Bol bol yorum yapmayı unutmayın :)

<İyi Okumalar>

"Ba... Ba. Baba!"

Duyduğum seslenme ile Namjoon'un omzuna yaslanıp daha çok ağladım. 9 aylık bebeğimiz baba diyordu.

"Güzelim, Jinnie'm ağlama lütfen. Bak Jungkook'da ağlamaya başlayacak."

Namjoon saçlarımı okşayıp sakinleştirmeye çalışırken, ben ise bir türlü göz yaşlarıma hakim olamıyordum.

"Ama çok güzel baba diyor."

"Baba!"

Jungkook'un çığlıkla bağırınca ona döndüm. Beşiğinden ellerini uzatıyordu. Hemen kucağıma alıp saçlarına öpücükler kondurmaya başladım. Namjoon'da, ikimizi kollarının arasına alıp sıkıca sardı.

"Sen büyüdün ve baba mı diyorsun? Aferin oğluma. Mutlu ol Jinnie'm. Oğlumuz büyüyor."

Büyümesi nedense beni üzüyordu.

"Hiç bir zaman bu kadar küçük olmayacak. Bu halini gördüğümüz günler sayılı olacak. Büyümesini istemiyorum."

Elmacık kemiğime bir öpücük kondurup belimi okşadı.

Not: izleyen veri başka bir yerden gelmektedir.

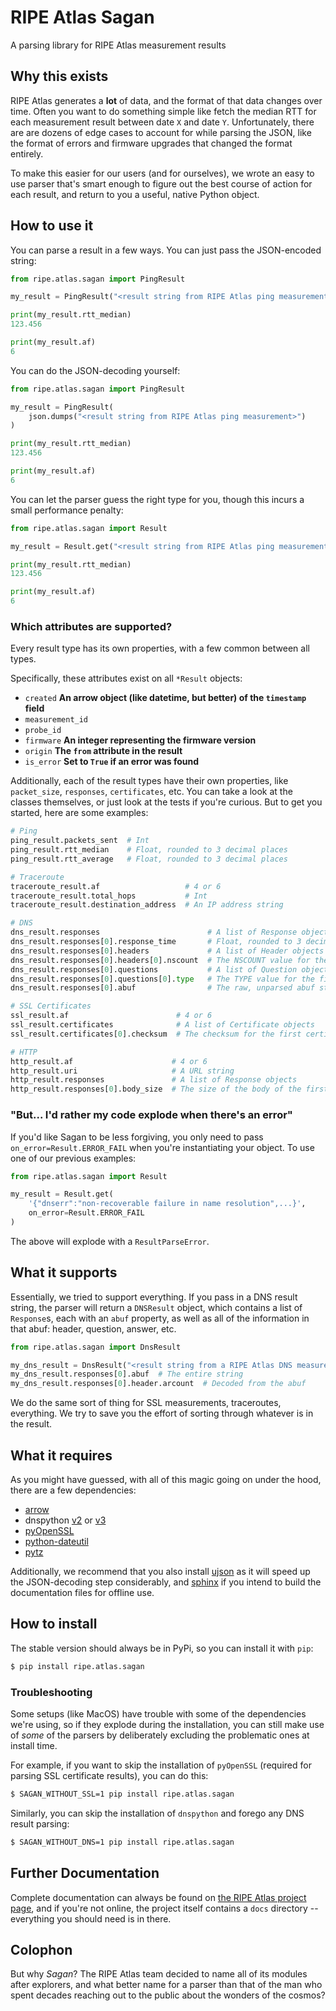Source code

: # RIPE Atlas Sagan

A parsing library for RIPE Atlas measurement results


## Why this exists

RIPE Atlas generates a **lot** of data, and the format of that data changes over
time.  Often you want to do something simple like fetch the median RTT for each
measurement result between date `X` and date `Y`.  Unfortunately, there are are
dozens of edge cases to account for while parsing the JSON, like the format of
errors and firmware upgrades that changed the format entirely.

To make this easier for our users (and for ourselves), we wrote an easy to use
parser that's smart enough to figure out the best course of action for each
result, and return to you a useful, native Python object.


## How to use it

You can parse a result in a few ways.  You can just pass the JSON-encoded
string:

```python
from ripe.atlas.sagan import PingResult

my_result = PingResult("<result string from RIPE Atlas ping measurement>")

print(my_result.rtt_median)
123.456

print(my_result.af)
6
```

You can do the JSON-decoding yourself:

```python
from ripe.atlas.sagan import PingResult

my_result = PingResult(
    json.dumps("<result string from RIPE Atlas ping measurement>")
)

print(my_result.rtt_median)
123.456

print(my_result.af)
6
```

You can let the parser guess the right type for you, though this incurs a
small performance penalty:

```python
from ripe.atlas.sagan import Result

my_result = Result.get("<result string from RIPE Atlas ping measurement>")

print(my_result.rtt_median)
123.456

print(my_result.af)
6
```

### Which attributes are supported?

Every result type has its own properties, with a few common between all types.

Specifically, these attributes exist on all `*Result` objects:

* `created`  **An arrow object (like datetime, but better) of the `timestamp` field**
* `measurement_id`
* `probe_id`
* `firmware` **An integer representing the firmware version**
* `origin`  **The `from` attribute in the result**
* `is_error` **Set to `True` if an error was found**

Additionally, each of the result types have their own properties, like
`packet_size`, `responses`, `certificates`, etc.  You can take a look at the
classes themselves, or just look at the tests if you're curious.  But to get you
started, here are some examples:

```python
# Ping
ping_result.packets_sent  # Int
ping_result.rtt_median    # Float, rounded to 3 decimal places
ping_result.rtt_average   # Float, rounded to 3 decimal places

# Traceroute
traceroute_result.af                   # 4 or 6
traceroute_result.total_hops           # Int
traceroute_result.destination_address  # An IP address string

# DNS
dns_result.responses                        # A list of Response objects
dns_result.responses[0].response_time       # Float, rounded to 3 decimal places
dns_result.responses[0].headers             # A list of Header objects
dns_result.responses[0].headers[0].nscount  # The NSCOUNT value for the first header
dns_result.responses[0].questions           # A list of Question objects
dns_result.responses[0].questions[0].type   # The TYPE value for the first question
dns_result.responses[0].abuf                # The raw, unparsed abuf string

# SSL Certificates
ssl_result.af                        # 4 or 6
ssl_result.certificates              # A list of Certificate objects
ssl_result.certificates[0].checksum  # The checksum for the first certificate

# HTTP
http_result.af                      # 4 or 6
http_result.uri                     # A URL string
http_result.responses               # A list of Response objects
http_result.responses[0].body_size  # The size of the body of the first response
```


### "But... I'd rather my code explode when there's an error"

If you'd like Sagan to be less forgiving, you only need to pass
`on_error=Result.ERROR_FAIL` when you're instantiating your object.  To use one
of our previous examples:

```python
from ripe.atlas.sagan import Result

my_result = Result.get(
    '{"dnserr":"non-recoverable failure in name resolution",...}',
    on_error=Result.ERROR_FAIL
)
```

The above will explode with a `ResultParseError`.


## What it supports

Essentially, we tried to support everything.  If you pass in a DNS result
string, the parser will return a `DNSResult` object, which contains a list of
`Response`s, each with an `abuf` property, as well as all of the information in
that abuf: header, question, answer, etc.

```python
from ripe.atlas.sagan import DnsResult

my_dns_result = DnsResult("<result string from a RIPE Atlas DNS measurement>")
my_dns_result.responses[0].abuf  # The entire string
my_dns_result.responses[0].header.arcount  # Decoded from the abuf
```

We do the same sort of thing for SSL measurements, traceroutes, everything.  We
try to save you the effort of sorting through whatever is in the result.


## What it requires

As you might have guessed, with all of this magic going on under the hood, there
are a few dependencies:

* [arrow](https://pypi.python.org/pypi/arrow)
* dnspython [v2](https://pypi.python.org/pypi/dnspython) or [v3](https://pypi.python.org/pypi/dnspython3)
* [pyOpenSSL](https://pypi.python.org/pypi/pyOpenSSL)
* [python-dateutil](https://pypi.python.org/pypi/python-dateutil)
* [pytz](https://pypi.python.org/pypi/pytz)

Additionally, we recommend that you also install
[ujson](https://pypi.python.org/pypi/ujson) as it will speed up the
JSON-decoding step considerably, and [sphinx](https://pypi.python.org/pypi/Sphinx) if you intend to build the
documentation files for offline use.


## How to install

The stable version should always be in PyPi, so you can install it with `pip`:

```bash
$ pip install ripe.atlas.sagan
```


### Troubleshooting

Some setups (like MacOS) have trouble with some of the dependencies we're
using, so if they explode during the installation, you can still make use of
*some* of the parsers by deliberately excluding the problematic ones at
install time.

For example, if you want to skip the installation of `pyOpenSSL` (required for
parsing SSL certificate results), you can do this:

```bash
$ SAGAN_WITHOUT_SSL=1 pip install ripe.atlas.sagan
```

Similarly, you can skip the installation of `dnspython` and forego any DNS
result parsing:

```bash
$ SAGAN_WITHOUT_DNS=1 pip install ripe.atlas.sagan
```


## Further Documentation

Complete documentation can always be found on
[the RIPE Atlas project page](https://atlas.ripe.net/docs/sagan/), and if you're
not online, the project itself contains a `docs` directory -- everything you
should need is in there.


## Colophon

But why *Sagan*?  The RIPE Atlas team decided to name all of its modules after
explorers, and what better name for a parser than that of the man who spent
decades reaching out to the public about the wonders of the cosmos?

"Ama onun büyümesini asla engelleyemezsin. Elbet büyüyecek ve bir gün bizim yaşlarımıza gelecek. O zaman geldiğinde bizim gibi babaları olduğu için gurur duyacak çünkü biz ona her zaman çok iyi bakacağız."

Haklıydı. Elimden bir şey gelmezdi. Tek yapabileceğim ona güzel bir hayat sunmaktı.

"Namjoon, Jungkook büyüyecek ve elbet bizim öz oğlumuz olmadığını anlayacak. Ruh eşi olaylarını öğrendiğinde ve kendi saçının mor olmadığını gördüğünde anlayacak. O zaman bizden soğumaz dimi?"

Tatlı gülümsemesi ile bana baktı. Gamzelerini gördüğüm an sakinleştim.

"O gün geldiğinde ona gerçekleri anlatırsak emin ol bize daha çok bağlanacak. Sonuçta bu ev, yetimhaneden bin kat daha iyi. Gururlu bir çocuk olursa da kendi ailesini aramaz. Sen o güzel aklını böyle şeyleri düşünmeye kullanma. Üzme kendini. Emin ol onun yerinde olmak isteyen yüzlerce bebek var. Kim bizim gibi mükemmel bir çiftin çocuğu olmak istemez ki?"

Dedikleri güldürdü beni. Üzülmeye gerek yoktu. Jungkook bizim bebeğimizdi ve hep öyle kalacaktı.

°°°

"Çok tatlı ve çok korkak. Koltuğu bırakmaya korkuyor. Düşeceğinin farkında."

Koltuklara tutunarak yürüyen Jungkook'a bakıp güldüm. Küçük küçük adımlar atıp Jimin'e gidiyordu. Koltuğu asla bırakmıyordu düşecek diye.

"Yimi!"

"Yimi seni yer! Yimi seni ham yapar!"

Ah tabi dediği bir kaç kelime vardı. İlk Jimin'in ismini söylemeye başladı. Peltek bir şekilde 'Yimi' diyordu. Bana da 'Yi' diyordu. Geçende öğrenmiş 'Ho' demeyi. O kadar düşündük kime diyor diye. Meğerse Hoseok'a diyormuş. Daha diğerlerinin isimlerini söyleyemiyor. Namjoon'a hep baba diyor. Bana da hep Yi diyor.

Artık 11 aylıktı. Bir daha ki ay doğum günüydü. Hoseok'da evde yatıyordu sürekli. Doğumu çok yaklaştı ve istemsiz olarak korkuyordu.

Namjoon'un içeri girmesiyle Jungkook heyecanlı bir şekilde koltuğu bıraktı ve yere düştü. Üçümüzde anında onu kaldırırken ağlamaya başlamıştı. Hemen kollarını uzatıp bana gelmek istedi. Kucağıma alıp kaldırdığım anda susmaya başladı.